My sympathy for them evaporates, however, whenever possums and I are forced into an up-close-and-personal interaction. Over the years I've evicted a number of them from my henhouse, including a recumbent individual I discovered in the darkest recesses of one of the most popular laying boxes. Such a large array of flattened eggshells surrounded it that I wondered whether the wily animal had been there for days, playing dead while one foolish chicken after another climbed in beside it to lay its breakfast, lunch, and dinner.

One thing I knew from my henhouse encounters: Possums are never gracious about being shown the door. They bare their teeth, hiss, growl, and as a last resort curl into bulky, immobile balls. But I had found that if I kept my wits intact (hard to do in semidarkness among squawking chickens) and wielded a hoe judiciously, I could usually scrape the interloper out the door.

Getting a possum off the split-level screened porch presented a greater challenge. The upper level was cluttered with furniture and potted plants I'd moved in when the weather report predicted an early frost. Just to wedge open the inward-opening door to the deck, I would have to push everything together in the center of the small sitting area. The resulting welter would, I knew, create an enticing new haven for my quarry. And if the possum opted to head down the stairs toward the lower door, chances were excellent it would detour into the hodgepodge of garden equipment and supplies that had been accumulating on the porch's lower level during the summer.

As soon as I began moving the furniture and plants, I made a disheartening discovery. I was dealing with not one but two possums: the small one I'd seen, and a large, very irritable one. It looked as though the skirmish I'd anticipated was escalating into a war. I retreated to the house to pull a down vest over my nightgown, shut the back door firmly to restrain Hank, and propped open the porch's lower door. I armed myself with a nearby mattock - a handy though lousy choice of weapons, with its too-short handle and an unwieldy business end that immediately hung itself up among the table and chair legs.

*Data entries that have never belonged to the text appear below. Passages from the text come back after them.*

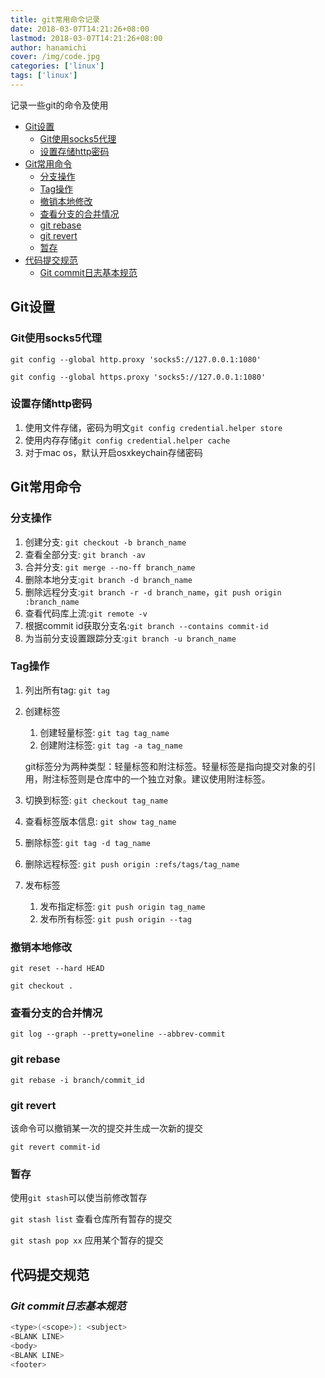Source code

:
 ```yaml
---
title: git常用命令记录
date: 2018-03-07T14:21:26+08:00
lastmod: 2018-03-07T14:21:26+08:00
author: hanamichi
cover: /img/code.jpg
categories: ['linux']
tags: ['linux']
---
```


记录一些git的命令及使用

<!--more-->

- [Git设置](#git设置)
  - [Git使用socks5代理](#git使用socks5代理)
  - [设置存储http密码](#设置存储http密码)
- [Git常用命令](#git常用命令)
  - [分支操作](#分支操作)
  - [Tag操作](#tag操作)
  - [撤销本地修改](#撤销本地修改)
  - [查看分支的合并情况](#查看分支的合并情况)
  - [git rebase](#git-rebase)
  - [git revert](#git-revert)
  - [暂存](#暂存)
- [代码提交规范](#代码提交规范)
  - [Git commit日志基本规范](#git-commit日志基本规范)


## Git设置

### Git使用socks5代理

`git config --global http.proxy 'socks5://127.0.0.1:1080' `

`git config --global https.proxy 'socks5://127.0.0.1:1080' `

### 设置存储http密码

1. 使用文件存储，密码为明文`git config credential.helper store`
2. 使用内存存储`git config credential.helper cache`
3. 对于mac os，默认开启osxkeychain存储密码

## Git常用命令

### 分支操作

1. 创建分支: `git checkout -b branch_name`
2. 查看全部分支: `git branch -av`
3. 合并分支: `git merge --no-ff branch_name`
4. 删除本地分支:`git branch -d branch_name`
5. 删除远程分支:`git branch -r -d branch_name`，`git push origin :branch_name`
6. 查看代码库上流:`git remote -v`
7. 根据commit id获取分支名:`git branch --contains commit-id`
8. 为当前分支设置跟踪分支:`git branch -u branch_name`

### Tag操作

1. 列出所有tag: `git tag`

2. 创建标签

   1. 创建轻量标签: `git tag tag_name`
   2. 创建附注标签: `git tag -a tag_name`

   git标签分为两种类型：轻量标签和附注标签。轻量标签是指向提交对象的引用，附注标签则是仓库中的一个独立对象。建议使用附注标签。

3. 切换到标签: `git checkout tag_name`

4. 查看标签版本信息: `git show tag_name`

5. 删除标签: `git tag -d tag_name`

6. 删除远程标签: `git push origin :refs/tags/tag_name`

7. 发布标签

   1. 发布指定标签: `git push origin tag_name`
   2. 发布所有标签: `git push origin --tag`

### 撤销本地修改

`git reset --hard HEAD`

`git checkout .`

### 查看分支的合并情况

 `git log --graph --pretty=oneline --abbrev-commit`

### git rebase

`git rebase -i branch/commit_id`

### git revert

该命令可以撤销某一次的提交并生成一次新的提交

`git revert commit-id`

### 暂存

使用`git stash`可以使当前修改暂存

`git stash list` 查看仓库所有暂存的提交

`git stash pop xx` 应用某个暂存的提交

## 代码提交规范

### *Git commit日志基本规范*

```bash
<type>(<scope>): <subject>
<BLANK LINE>
<body>
<BLANK LINE>
<footer>
```
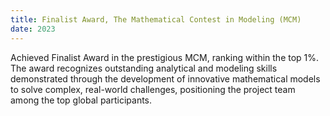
 ```yaml
---
title: Finalist Award, The Mathematical Contest in Modeling (MCM)
date: 2023
---
```

Achieved Finalist Award in the prestigious MCM, ranking within the top 1%. The award recognizes outstanding analytical and modeling skills demonstrated through the development of innovative mathematical models to solve complex, real-world challenges, positioning the project team among the top global participants.

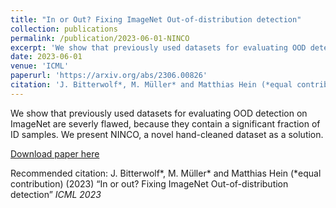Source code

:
 ```yaml
---
title: "In or Out? Fixing ImageNet Out-of-distribution detection"
collection: publications
permalink: /publication/2023-06-01-NINCO
excerpt: 'We show that previously used datasets for evaluating OOD detection on ImageNet are severly flawed, because they contain a significant fraction of ID samples. We present NINCO, a novel hand-cleaned dataset as a solution.'
date: 2023-06-01
venue: 'ICML'
paperurl: 'https://arxiv.org/abs/2306.00826'
citation: 'J. Bitterwolf*, M. Müller* and Matthias Hein (*equal contribution) (2023) “In or out? Fixing ImageNet Out-of-distribution detection” <i> ICML 2023</i>'
---
```

We show that previously used datasets for evaluating OOD detection on ImageNet are severly flawed, because they contain a significant fraction of ID samples. We present NINCO, a novel hand-cleaned dataset as a solution.

[Download paper here](https://arxiv.org/abs/2306.00826)

Recommended citation: J. Bitterwolf*, M. Müller* and Matthias Hein (*equal contribution) (2023) “In or out? Fixing ImageNet Out-of-distribution detection” <i> ICML 2023</i>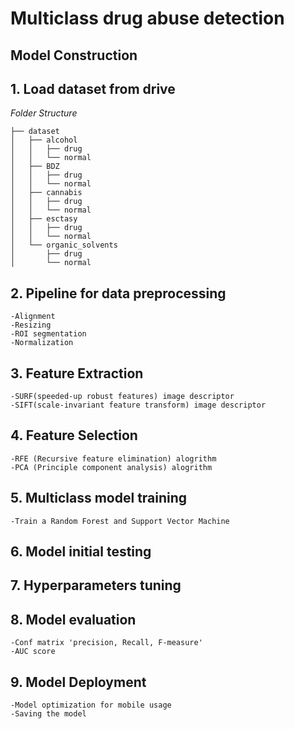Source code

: # Multiclass drug abuse detection
## Model Construction
## 1. Load dataset from drive
*Folder Structure*
```
├── dataset
│   ├── alcohol
│   │   ├── drug
│   │   └── normal
│   ├── BDZ
│   │   ├── drug
│   │   └── normal
│   ├── cannabis
│   │   ├── drug
│   │   └── normal
│   ├── esctasy
│   │   ├── drug
│   │   └── normal
│   └── organic_solvents
│       ├── drug
│       └── normal
```

## 2. Pipeline for data preprocessing
```
-Alignment
-Resizing
-ROI segmentation
-Normalization
```

## 3. Feature Extraction
```
-SURF(speeded-up robust features) image descriptor
-SIFT(scale-invariant feature transform) image descriptor
```

## 4. Feature Selection
```
-RFE (Recursive feature elimination) alogrithm
-PCA (Principle component analysis) alogrithm
```

## 5. Multiclass model training
```
-Train a Random Forest and Support Vector Machine
```

## 6. Model initial testing

## 7. Hyperparameters tuning

## 8. Model evaluation
```
-Conf matrix 'precision, Recall, F-measure'
-AUC score
```

## 9. Model Deployment
```
-Model optimization for mobile usage
-Saving the model
```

NONETHELESS, I finally got the small possum moving. It chose the escape route down the stairs, but opted, as expected, for the garden equipment rather than freedom. Meanwhile, the large one wedged itself securely behind a table in an inaccessible corner and assumed the familiar bowling-ball position.

Suddenly my bare ankles felt vulnerable. Though I was pretty sure I'd looked everywhere, I wondered whether a third and possibly a fourth possum lurked somewhere, ready to come to the defense of its kin. Daylight was still two hours away. I was getting cold. In a flash of inspiration, it occurred to me that the possum- eradication project might be postponed until daylight. I had nothing to lose out there but a handful of yesterday's cat food Hank would turn up his nose at anyway.

Then a second, even happier thought crossed my mind: If those two possums had managed to find their way onto the porch with the doors closed, with them open they might find their way back out on their own.

Which, I guess, is what happened. At daybreak they were gone.